I'd now like to focus you on the other graph -- sorry, I'd now like the focus you to Slide 12. An important part of Lonestar's underlying value creation strategy is the baseline tack-on acreage acquisition program that we've been executing for years. The first building block of our asset growth strategy centered around using the scale and the reputations that we have in these communities we're actively drilling to surgically add mass through primary term leasehold acquisitions and trades. And as I state on almost every one of these calls, a fundamental goal is to be able to not only replace our production and drilling inventory each year through this mechanism, but actually grow it. And as these transactions have come at very low cost, we generate very high rates of return while requiring negligible amounts of capital to do so.
Slide 12 shows you the areas in which we've acquired acreage in a tack-on basis year-to-date, the areas where we've been very active year-to-date with the drill bit. And the table at the bottom of the page shows the individual and collective impacts of these tack-on acquisitions.
In sum we've acquired just about 4,000 acres at a total cost of about $4.2 million. Importantly we estimate that this acreage added over 8 million Boe approved reserves which is twice our estimated 2018 production and moreover at $65 oil flat these reserve additions add an estimated $90 million of PV-10. And because most of these lease acquisitions add lateral length, they clearly enhance the IRRs of our drilling inventory. Lastly I'd just add I don't think we're done with tack-ons in calendar 2018.
I'd like you to turn to Slide 13 to wrap up my planned remarks. Our third quarter Eagle Ford production of nearly 12,500 barrels a day exceeded guidance and set a record for the company. We made considerable progress in terms of improving our leverage ratios, having reduced our debt to EBITDAX ratio now to 2.5% -- 2.5x. Our 2018 drilling program is exceeding our expectations, generating high rates of return and programmatically probably about a 12-month payout.
I'd remind you that these results are in areas that we view as core to our long-term development plans. After a feverish third quarter, our capital discipline dictates that we slow activity for the remainder of 2018 and we really only bring 2 more wells online that will meaningfully impact the fourth quarter. This dynamic as well as some lingering effects of Frio river flooding at Burns Ranch means that we'd expect production to grow again to 12,600 barrels a day to 12,800 barrels a day, 76% growth year-over-year. I would also note that we expect a sharp rise in crude oil production in the fourth quarter to as much as 8,000 barrels a day at the high end of guidance.
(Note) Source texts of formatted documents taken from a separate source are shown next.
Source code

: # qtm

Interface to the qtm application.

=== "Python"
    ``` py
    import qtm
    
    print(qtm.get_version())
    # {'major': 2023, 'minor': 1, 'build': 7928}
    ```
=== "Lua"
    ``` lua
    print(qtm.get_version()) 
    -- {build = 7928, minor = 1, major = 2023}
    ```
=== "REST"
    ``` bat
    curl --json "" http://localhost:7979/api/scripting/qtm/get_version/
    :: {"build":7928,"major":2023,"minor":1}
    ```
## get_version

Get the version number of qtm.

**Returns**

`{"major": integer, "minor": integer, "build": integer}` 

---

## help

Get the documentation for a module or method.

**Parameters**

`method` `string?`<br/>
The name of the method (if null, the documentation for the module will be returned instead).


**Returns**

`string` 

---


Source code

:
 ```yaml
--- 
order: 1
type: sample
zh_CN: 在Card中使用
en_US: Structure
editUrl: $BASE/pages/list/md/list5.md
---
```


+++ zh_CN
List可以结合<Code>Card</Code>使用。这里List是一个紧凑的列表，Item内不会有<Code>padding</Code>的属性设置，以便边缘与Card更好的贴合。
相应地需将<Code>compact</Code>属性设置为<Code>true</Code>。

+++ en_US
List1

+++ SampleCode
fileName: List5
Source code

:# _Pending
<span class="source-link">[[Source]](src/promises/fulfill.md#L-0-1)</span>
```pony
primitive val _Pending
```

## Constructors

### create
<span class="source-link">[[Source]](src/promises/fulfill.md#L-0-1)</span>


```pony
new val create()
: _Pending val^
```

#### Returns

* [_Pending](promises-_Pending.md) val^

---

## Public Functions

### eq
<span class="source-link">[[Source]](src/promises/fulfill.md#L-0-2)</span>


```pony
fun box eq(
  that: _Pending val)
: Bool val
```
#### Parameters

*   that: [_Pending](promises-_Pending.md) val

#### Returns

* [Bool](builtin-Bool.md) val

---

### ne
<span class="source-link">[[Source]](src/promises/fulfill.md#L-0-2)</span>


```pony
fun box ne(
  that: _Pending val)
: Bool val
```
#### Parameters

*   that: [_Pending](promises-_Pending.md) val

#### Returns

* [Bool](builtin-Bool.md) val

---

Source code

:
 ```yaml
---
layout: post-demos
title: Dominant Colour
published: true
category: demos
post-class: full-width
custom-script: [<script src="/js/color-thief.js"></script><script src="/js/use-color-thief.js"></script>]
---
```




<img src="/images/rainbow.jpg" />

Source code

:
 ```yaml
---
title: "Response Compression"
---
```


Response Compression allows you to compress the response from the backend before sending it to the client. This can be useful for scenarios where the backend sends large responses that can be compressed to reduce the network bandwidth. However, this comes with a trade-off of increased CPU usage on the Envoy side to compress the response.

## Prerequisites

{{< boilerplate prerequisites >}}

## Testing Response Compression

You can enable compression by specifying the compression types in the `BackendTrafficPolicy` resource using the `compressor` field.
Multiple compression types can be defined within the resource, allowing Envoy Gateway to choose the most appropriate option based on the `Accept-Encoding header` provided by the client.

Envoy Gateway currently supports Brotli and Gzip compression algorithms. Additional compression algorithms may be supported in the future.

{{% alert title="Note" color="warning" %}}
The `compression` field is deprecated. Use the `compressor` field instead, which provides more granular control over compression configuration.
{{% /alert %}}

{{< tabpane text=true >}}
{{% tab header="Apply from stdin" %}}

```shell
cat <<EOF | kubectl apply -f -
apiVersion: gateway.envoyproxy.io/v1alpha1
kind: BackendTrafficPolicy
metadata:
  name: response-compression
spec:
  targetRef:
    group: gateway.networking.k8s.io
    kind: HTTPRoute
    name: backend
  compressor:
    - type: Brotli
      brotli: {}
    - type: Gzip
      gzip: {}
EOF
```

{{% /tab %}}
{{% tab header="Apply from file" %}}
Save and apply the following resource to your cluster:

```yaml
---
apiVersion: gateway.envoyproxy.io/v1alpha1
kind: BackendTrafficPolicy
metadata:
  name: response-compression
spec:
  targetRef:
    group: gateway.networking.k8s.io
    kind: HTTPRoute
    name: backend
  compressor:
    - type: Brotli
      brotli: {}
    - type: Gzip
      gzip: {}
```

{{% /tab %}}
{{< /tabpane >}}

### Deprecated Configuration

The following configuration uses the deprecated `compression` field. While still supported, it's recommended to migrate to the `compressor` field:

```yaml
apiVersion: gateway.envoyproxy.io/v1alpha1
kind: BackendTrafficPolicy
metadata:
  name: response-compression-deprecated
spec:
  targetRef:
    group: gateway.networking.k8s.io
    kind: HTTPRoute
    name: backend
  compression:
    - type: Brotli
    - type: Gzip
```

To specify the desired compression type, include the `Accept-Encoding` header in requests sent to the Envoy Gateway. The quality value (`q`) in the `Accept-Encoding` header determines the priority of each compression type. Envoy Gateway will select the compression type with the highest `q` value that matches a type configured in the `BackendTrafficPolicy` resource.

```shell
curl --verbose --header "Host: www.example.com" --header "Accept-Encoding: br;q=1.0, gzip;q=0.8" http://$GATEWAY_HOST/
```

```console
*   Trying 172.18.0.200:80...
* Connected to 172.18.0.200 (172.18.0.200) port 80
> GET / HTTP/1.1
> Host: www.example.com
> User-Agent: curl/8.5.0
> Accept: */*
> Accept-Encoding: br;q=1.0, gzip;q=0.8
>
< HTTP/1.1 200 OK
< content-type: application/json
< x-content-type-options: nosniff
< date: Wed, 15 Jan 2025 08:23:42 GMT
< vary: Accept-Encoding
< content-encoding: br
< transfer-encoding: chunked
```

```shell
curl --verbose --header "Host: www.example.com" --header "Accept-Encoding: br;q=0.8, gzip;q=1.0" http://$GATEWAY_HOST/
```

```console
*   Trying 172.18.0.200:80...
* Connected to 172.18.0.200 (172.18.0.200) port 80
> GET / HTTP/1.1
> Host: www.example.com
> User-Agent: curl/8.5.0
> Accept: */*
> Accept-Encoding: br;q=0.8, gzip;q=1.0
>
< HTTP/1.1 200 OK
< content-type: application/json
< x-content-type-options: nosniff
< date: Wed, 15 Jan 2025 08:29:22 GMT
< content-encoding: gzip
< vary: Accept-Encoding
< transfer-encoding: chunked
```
We're very confident in our previously issued 2019 outlook which is based on capital spending of $120 to $130 million and fees production increasing to 13,000 barrels a day to 14,000 barrels a day and adjusted EBITDAX increasing to a range of $140 million to $160 million. Importantly this program can be executed with a single rig and is essentially funded by internally generated cash flow.
As we complete our negotiations around drilling equipment and a dedicated frac spread agreement, we'll be able to come back here with a much higher level of precision about the deliverables in 2019.
Now with that, this concludes my prepared remarks and I'll turn it over to our Chairman John Pinkerton for a set of brief concluding remarks.
Thanks Frank. First I want to congratulate the entire Lonestar team for another terrific quarter. Importantly for all Lonestar shareholders, we're starting to stack up successful quarters on a consecutive basis, I think that's really important. As you look over the -- just the last 6 quarters, we've increased our EBITDAX by approximately 3x from about $12 million per quarter to about $37 million a quarter, that's really terrific. More importantly we've decreased our debt to EBITDAX ratio during that same time period from about 5x to about 2.5x on annualized basis. So that when you take the two of those together, not only increase in EBITDAX, but also reducing your leverage, that's a gold star in my opinion.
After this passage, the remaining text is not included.